**WORK REQUEST**
Should a line below contain the word "politics", report it.

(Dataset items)
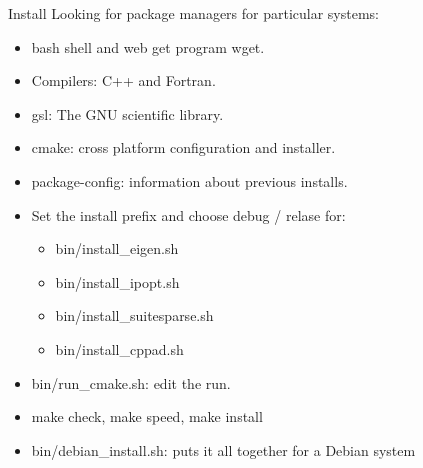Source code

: \documentclass{beamer}
\begin{document}
\begin{frame}{Install}
Looking for package managers for particular systems:
\pause

\begin{itemize}

\item
bash shell and web get program wget.
\pause

\item
Compilers: C++ and Fortran.
\pause

\item
gsl: The GNU scientific library.
\pause

\item
cmake: cross platform configuration and installer.
\pause

\item
package-config: information about previous installs.
\pause

\item
Set the install prefix and choose debug / relase for:
\pause

\begin{itemize}
\item
bin/install\_eigen.sh
\pause
\item
bin/install\_ipopt.sh
\pause
\item
bin/install\_suitesparse.sh
\pause
\item
bin/install\_cppad.sh
\pause
\end{itemize}

\item
bin/run\_cmake.sh: edit the run.
\pause

\item
make check, make speed, make install
\pause

\item
bin/debian\_install.sh: puts it all together for a Debian system
\pause

\end{itemize}
\end{frame}
\end{document}
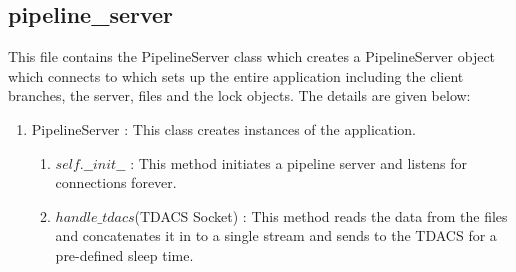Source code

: \subsection{pipeline\_server}
This file contains the PipelineServer class which creates a PipelineServer
object which connects to which sets up the entire application including the
client branches, the server, files and the lock objects. The details are given
below:
\begin{enumerate}
	\item PipelineServer : This class creates instances of the application.
		\begin{enumerate}
		\item $self.\_\_init\_\_$ : This method initiates a pipeline server and
			listens for connections forever.
		\item $handle\_tdacs$(TDACS Socket) : This method reads the data from
			the files and concatenates it in to a single stream and sends to the
			TDACS for a pre-defined sleep time.
		\end{enumerate}
\end{enumerate}

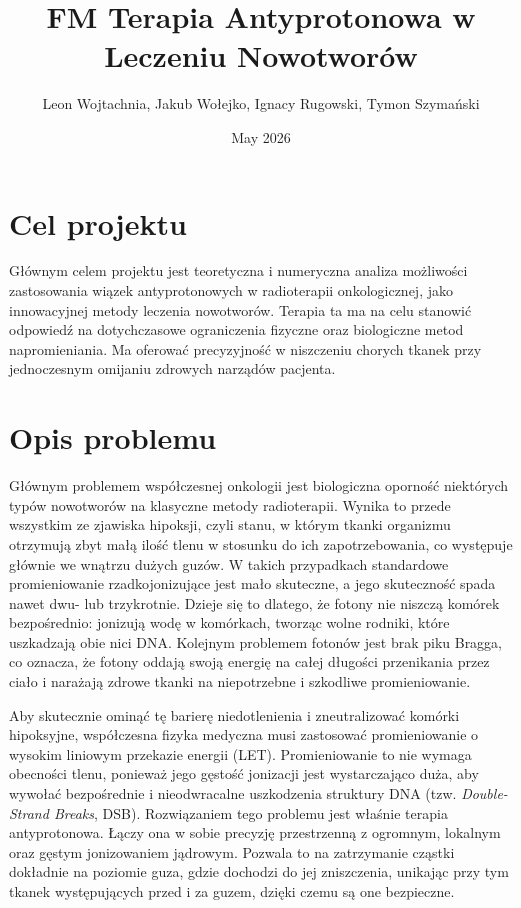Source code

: \documentclass{article}
\title{FM Terapia Antyprotonowa w Leczeniu Nowotworów}
\author{Leon Wojtachnia, Jakub Wołejko, Ignacy Rugowski, Tymon Szymański}
\date{May 2026}
\begin{document}
\maketitle

\section{Cel projektu}
Głównym celem projektu jest teoretyczna i numeryczna analiza możliwości zastosowania wiązek antyprotonowych w radioterapii onkologicznej, jako innowacyjnej metody leczenia nowotworów. Terapia ta ma na celu stanowić odpowiedź na dotychczasowe ograniczenia fizyczne oraz biologiczne metod napromieniania. Ma oferować precyzyjność w niszczeniu chorych tkanek przy jednoczesnym omijaniu zdrowych narządów pacjenta.

\section{Opis problemu}
Głównym problemem współczesnej onkologii jest biologiczna oporność niektórych typów nowotworów na klasyczne metody radioterapii. Wynika to przede wszystkim ze zjawiska hipoksji, czyli stanu, w którym tkanki organizmu otrzymują zbyt małą ilość tlenu w stosunku do ich zapotrzebowania, co występuje głównie we wnątrzu dużych guzów. W takich przypadkach standardowe promieniowanie rzadkojonizujące jest mało skuteczne, a jego skuteczność spada nawet dwu- lub trzykrotnie. Dzieje się to dlatego, że fotony nie niszczą komórek bezpośrednio: jonizują wodę w komórkach, tworząc wolne rodniki, które uszkadzają obie nici DNA. Kolejnym problemem fotonów jest brak piku Bragga, co oznacza, że fotony oddają swoją energię na całej długości przenikania przez ciało i narażają zdrowe tkanki na niepotrzebne i szkodliwe promieniowanie.

Aby skutecznie ominąć tę barierę niedotlenienia i zneutralizować komórki hipoksyjne, współczesna fizyka medyczna musi zastosować promieniowanie o wysokim liniowym przekazie energii (LET). Promieniowanie to nie wymaga obecności tlenu, ponieważ jego gęstość jonizacji jest wystarczająco duża, aby wywołać bezpośrednie i nieodwracalne uszkodzenia struktury DNA (tzw. \textit{Double-Strand Breaks}, DSB). Rozwiązaniem tego problemu jest właśnie terapia antyprotonowa. Łączy ona w sobie precyzję przestrzenną z ogromnym, lokalnym oraz gęstym jonizowaniem jądrowym. Pozwala to na zatrzymanie cząstki dokładnie na poziomie guza, gdzie dochodzi do jej zniszczenia, unikając przy tym tkanek występujących przed i za guzem, dzięki czemu są one bezpieczne.
\end{document}
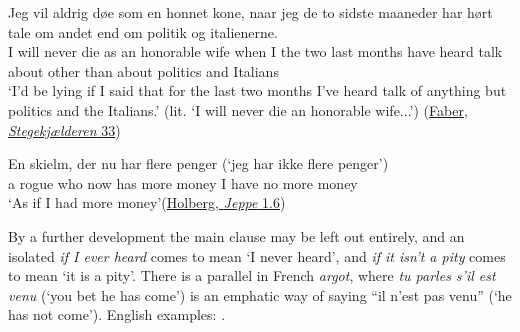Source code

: \ex
\gll Jeg vil aldrig døe som en honnet kone, naar jeg de to sidste maaneder har hørt tale om andet end om politik og italienerne.\\
 I will never die as an honorable wife when I the two last months have heard talk about other than about politics and Italians\\
\glt `I'd be lying if I said that for the last two months I've heard talk of anything but politics and the Italians.' (lit. `I will never die an honorable wife...')
\hfill(\href{https://www.kb.dk/e-mat/dod/130024712320-color.pdf}{Faber, \textit{Stegekjælderen} 33})
\z
\z

\ea \label{ex:04-80}
\gll En skielm, der nu har flere penger {\phantom{x}} (`jeg har ikke flere penger')\\
a rogue who now has more money {\phantom{x}} I have no more money\\
\glt `As if I had more money'\hfill(\href{https://books.google.com/books?id=s94jACPhoMoC&pg=PA15&lpg=PA15&dq=\%22skielm+der+nu+har+flere+penger%22+holberg&source=bl&ots=8Ei1uK2suF&sig=ACfU3U1_nI2dJe2UXyxsNpVAxkzqY1JHkw&hl=en&sa=X&ved=2ahUKEwiSr-S2lcWEAxVJk1YBHZDVDJQQ6AF6BAgIEAM#v=onepage&q=\%22skielm%20der%20nu%20har%20flere%20penger%22%20holberg&f=false}{Holberg, \textit{Jeppe} 1.6}) %
\z

By a further development the main clause may be left out entirely, and an isolated \textit{if I ever heard} comes to mean `I never heard', and \textit{if it isn't a pity} comes to mean `it is a pity'. There is a parallel in French \textit{argot}, where \textit{tu parles s'il est venu} (`you bet he has come') is an emphatic way of saying ``il n'est pas venu'' (`he has not come'). English examples: .

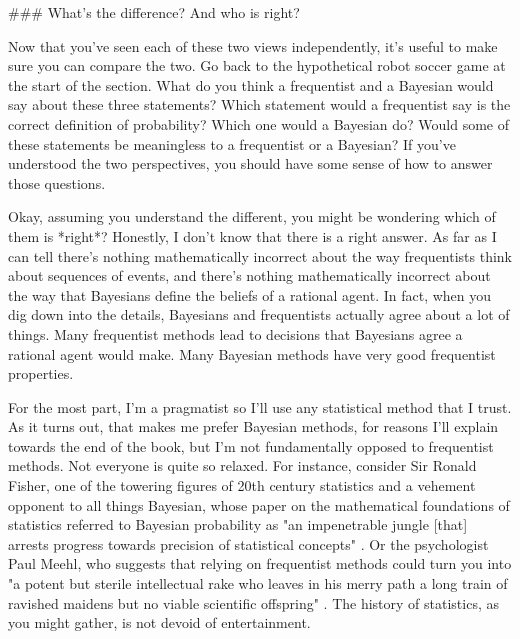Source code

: ### What's the difference? And who is right?

Now that you've seen each of these two views independently, it's useful to make sure you can compare the two. Go back to the hypothetical robot soccer game at the start of the section. What do you think a frequentist and a Bayesian would say about these three statements? Which statement would a frequentist say is the correct definition of probability? Which one would a Bayesian do? Would some of these statements be meaningless to a frequentist or a Bayesian? If you've understood the two perspectives, you should have some sense of how to answer those questions.

Okay, assuming you understand the different, you might be wondering which of them is *right*? Honestly, I don't know that there is a right answer. As far as I can tell there's nothing mathematically incorrect about the way frequentists think about sequences of events, and there's nothing mathematically incorrect about the way that Bayesians define the beliefs of a rational agent. In fact, when you dig down into the details, Bayesians and frequentists actually agree about a lot of things. Many frequentist methods lead to decisions that Bayesians agree a rational agent would make. Many Bayesian methods have very good frequentist properties. 

For the most part, I'm a pragmatist so I'll use any statistical method that I trust. As it turns out, that makes me prefer Bayesian methods, for reasons I'll explain towards the end of the book, but I'm not fundamentally opposed to frequentist methods. Not everyone is quite so relaxed. For instance, consider Sir Ronald Fisher, one of the towering figures of 20th century statistics and a vehement opponent to all things Bayesian, whose paper on the mathematical foundations of statistics referred to Bayesian probability as "an impenetrable jungle [that] arrests progress towards precision of statistical concepts" \cite[p. 311]{Fisher1922b}. Or the psychologist Paul Meehl, who suggests that relying on frequentist methods could turn you into "a potent but sterile intellectual rake who leaves in his merry path a long train of ravished maidens but no viable scientific offspring" \cite[p. 114]{Meehl1967}. The history of statistics, as you might gather, is not devoid of entertainment.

**RESPONSE TO THE EXERCISE**
 I will never die as an honorable wife when I the two last months have heard talk about other than about politics and Italians\\
\glt `I'd be lying if I said that for the last two months I've heard talk of anything but politics and the Italians.' (lit. `I will never die an honorable wife...')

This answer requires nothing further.